4. Add the onions and zucchini to the marinade and toss to coat them with the sauce.
5. String the zucchini onto their own skewers and place them on a tray.
Tip: Many skewered meat recipes call of alternating vegetables—like zucchini—with the chicken. However, zucchini cooks much faster than chicken. If you remove the skewer from the heat when the zucchini is done the chicken may be under cooked. If you wait until the chicken is cooked through the zucchini will be overcooked and mushy.
6. String the chicken and onion pieces on skewers.
Tip: Do not crowd the skewers by pushing the meat too close together. Depending on how much green onion you have you may alternate chicken and onion. I had only a few pieces of onions so I had one piece of onion after two pieces of chicken—and I still ended up with two chicken only skewers.
Note: You may be left with a fair amount of marinade left in the bottom of the bowl after finishing stringing your skewers. Save this to baste the meat and vegetables on the grill.
7. Grill the meat over a medium heat flipping the skewers every 5 minutes and basting with the leftover marinade.

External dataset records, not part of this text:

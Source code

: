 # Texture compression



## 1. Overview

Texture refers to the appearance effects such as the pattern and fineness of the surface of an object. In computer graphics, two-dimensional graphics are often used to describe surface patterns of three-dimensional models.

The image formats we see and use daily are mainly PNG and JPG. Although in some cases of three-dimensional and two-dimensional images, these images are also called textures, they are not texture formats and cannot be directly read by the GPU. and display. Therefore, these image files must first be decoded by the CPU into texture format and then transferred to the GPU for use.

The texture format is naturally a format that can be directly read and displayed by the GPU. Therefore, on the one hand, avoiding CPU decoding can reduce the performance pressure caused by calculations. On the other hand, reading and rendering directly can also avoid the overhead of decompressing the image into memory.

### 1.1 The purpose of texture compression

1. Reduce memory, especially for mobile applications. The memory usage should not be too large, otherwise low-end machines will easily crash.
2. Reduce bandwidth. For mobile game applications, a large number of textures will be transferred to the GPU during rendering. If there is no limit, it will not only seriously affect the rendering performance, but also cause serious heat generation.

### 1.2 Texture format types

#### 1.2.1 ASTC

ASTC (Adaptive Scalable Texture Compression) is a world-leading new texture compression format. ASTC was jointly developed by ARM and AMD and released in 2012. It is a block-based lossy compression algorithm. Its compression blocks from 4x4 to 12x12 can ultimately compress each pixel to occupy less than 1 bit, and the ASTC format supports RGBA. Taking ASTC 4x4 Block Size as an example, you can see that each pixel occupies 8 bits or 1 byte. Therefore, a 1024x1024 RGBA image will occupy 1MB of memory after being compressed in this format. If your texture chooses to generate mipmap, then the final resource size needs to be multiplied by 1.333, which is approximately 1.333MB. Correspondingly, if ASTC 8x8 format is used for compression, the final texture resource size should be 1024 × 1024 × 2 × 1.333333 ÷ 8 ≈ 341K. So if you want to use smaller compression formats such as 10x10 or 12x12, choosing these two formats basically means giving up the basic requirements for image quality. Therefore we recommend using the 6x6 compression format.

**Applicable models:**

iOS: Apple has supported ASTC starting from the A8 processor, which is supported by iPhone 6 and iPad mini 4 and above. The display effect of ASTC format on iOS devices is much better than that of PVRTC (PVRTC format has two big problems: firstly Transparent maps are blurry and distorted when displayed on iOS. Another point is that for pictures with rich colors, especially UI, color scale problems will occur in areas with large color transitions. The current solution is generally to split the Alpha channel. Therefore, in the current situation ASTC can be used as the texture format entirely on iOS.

Tip: After brushing on the extra marinade sprinkle on some more za’atar.
Note: The chicken is done when you have a light char and you can tear off a scrap of the chicken easily.
8. Grill the zucchini skewers, flipping every 5 minutes and basting with the leftover marinade.
Tip: The zucchini are done when you can easily insert the point of a knife in the thickest piece.
9. Tent the skewers in aluminum foil for five minutes.
10. Serve warm with chickpea salad and sangak on the side.